Have I got this result correct or Can counter-examples be given against it (examples in which the $n^{th}$ order derivative of a function does not exist but still these two limits are equal or examples in which the $n^{th}$ derivative of a function exists but these two limits are unequal)?
EDIT: Here, $x$ can be replaced by $c$ to check the differentiability at a particular point $x=c$.
UPDATE: After the answer by mjqxxxx, I guess that the requirement is that the first $n-1$ derivatives should exist, only then the formula can be used.
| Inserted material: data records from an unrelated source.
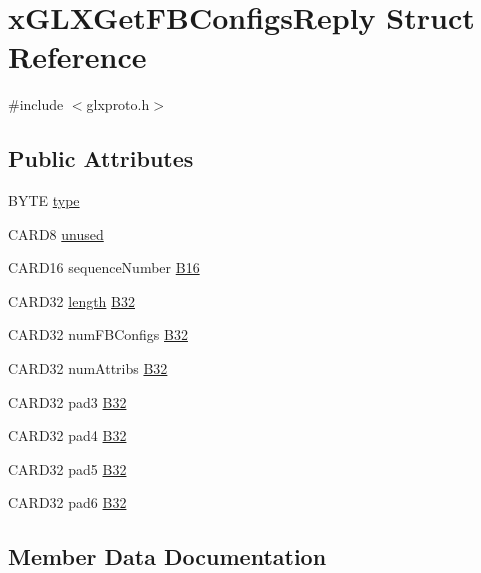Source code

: \hypertarget{structx_g_l_x_get_f_b_configs_reply}{}\section{x\+G\+L\+X\+Get\+F\+B\+Configs\+Reply Struct Reference}
\label{structx_g_l_x_get_f_b_configs_reply}


{\ttfamily \#include $<$glxproto.\+h$>$}

\subsection*{Public Attributes}
\begin{DoxyCompactItemize}
\item 
B\+Y\+TE \hyperlink{structx_g_l_x_get_f_b_configs_reply_acb898b3d0a71dcc0e326ce35af8d2f04}{type}
\item 
C\+A\+R\+D8 \hyperlink{structx_g_l_x_get_f_b_configs_reply_ab613d10c2cf2423cbe3f851aae8828e7}{unused}
\item 
C\+A\+R\+D16 sequence\+Number \hyperlink{structx_g_l_x_get_f_b_configs_reply_abbff4e7ffe425b09e5b18979db3617a0}{B16}
\item 
C\+A\+R\+D32 \hyperlink{glcorearb_8h_ab9c919755bde3b34349e23a32b4e0fa7}{length} \hyperlink{structx_g_l_x_get_f_b_configs_reply_adfe70608434253084f11a15fa0c4e8b9}{B32}
\item 
C\+A\+R\+D32 num\+F\+B\+Configs \hyperlink{structx_g_l_x_get_f_b_configs_reply_a1e831c7ecfd35686f16e0305b35c3a22}{B32}
\item 
C\+A\+R\+D32 num\+Attribs \hyperlink{structx_g_l_x_get_f_b_configs_reply_a3cf0ca29a01964ffcd96e7df0cdeff78}{B32}
\item 
C\+A\+R\+D32 pad3 \hyperlink{structx_g_l_x_get_f_b_configs_reply_a51f54d8dc84c46328461aa779dbeda02}{B32}
\item 
C\+A\+R\+D32 pad4 \hyperlink{structx_g_l_x_get_f_b_configs_reply_ac2b1350d1dc729568d6c54d2c0e19601}{B32}
\item 
C\+A\+R\+D32 pad5 \hyperlink{structx_g_l_x_get_f_b_configs_reply_a920e112a5362bc9dd461a47aee6dff7b}{B32}
\item 
C\+A\+R\+D32 pad6 \hyperlink{structx_g_l_x_get_f_b_configs_reply_a8a7418b991ac5575652dec7be04aff68}{B32}
\end{DoxyCompactItemize}


\subsection{Member Data Documentation}
\mbox{\label{structx_g_l_x_get_f_b_configs_reply_abbff4e7ffe425b09e5b18979db3617a0}} 
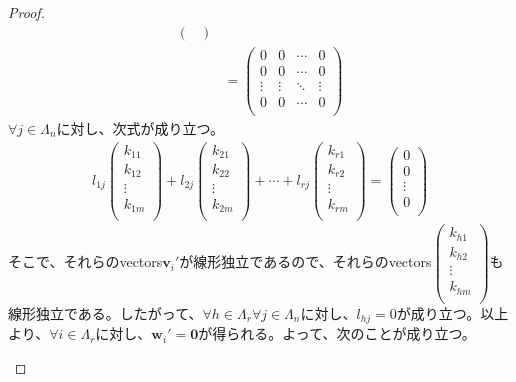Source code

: \documentclass[dvipdfmx]{jsarticle}
\begin{document}
\begin{proof}
\begin{align*}
\begin{pmatrix}
\end{pmatrix}\\
&= \begin{pmatrix}
0 & 0 & \cdots & 0 \\
0 & 0 & \cdots & 0 \\
 \vdots & \vdots & \ddots & \vdots \\
0 & 0 & \cdots & 0 \\
\end{pmatrix}
\end{align*}
$\forall j \in \varLambda_{n}$に対し、次式が成り立つ。
\begin{align*}
l_{1j}\begin{pmatrix}
k_{11} \\
k_{12} \\
 \vdots \\
k_{1m} \\
\end{pmatrix} + l_{2j}\begin{pmatrix}
k_{21} \\
k_{22} \\
 \vdots \\
k_{2m} \\
\end{pmatrix} + \cdots + l_{rj}\begin{pmatrix}
k_{r1} \\
k_{r2} \\
 \vdots \\
k_{rm} \\
\end{pmatrix} = \begin{pmatrix}
0 \\
0 \\
 \vdots \\
0 \\
\end{pmatrix}
\end{align*}
そこで、それらのvectors$\mathbf{v}_{i}'$が線形独立であるので、それらのvectors$\begin{pmatrix}
k_{h1} \\
k_{h2} \\
 \vdots \\
k_{hm} \\
\end{pmatrix}$も線形独立である。したがって、$\forall h \in \varLambda_{r}\forall j \in \varLambda_{n}$に対し、$l_{hj} = 0$が成り立つ。以上より、$\forall i \in \varLambda_{r}$に対し、$\mathbf{w}_{i}' = \mathbf{0}$が得られる。よって、次のことが成り立つ。
\begin{itemize}

\end{itemize}
\end{proof}
\end{document}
For $n=2$, your requirement is that $$ \lim_{h\rightarrow 0^+}\frac{f(x-2h)-2f(x-h)+f(x)}{h^2}=\lim_{h\rightarrow 0^+}\frac{f(x+2h)-2f(x+h)+f(x)}{h^2} $$ (where, presumably, you require both limits to exist). This is necessary but not sufficient for the second derivative of $f$ to exist. For instance, consider $f(x)=|x|$ and apply your definition at $x=0$. Then $|-2h|-2|-h|+|0|=0$ and $|2h|-2|h|+|0|=0$, so both limits exist and are equal to zero; but $f(x)$ is not, in fact, twice-differentiable at $x=0$, because it's not even once-differentiable.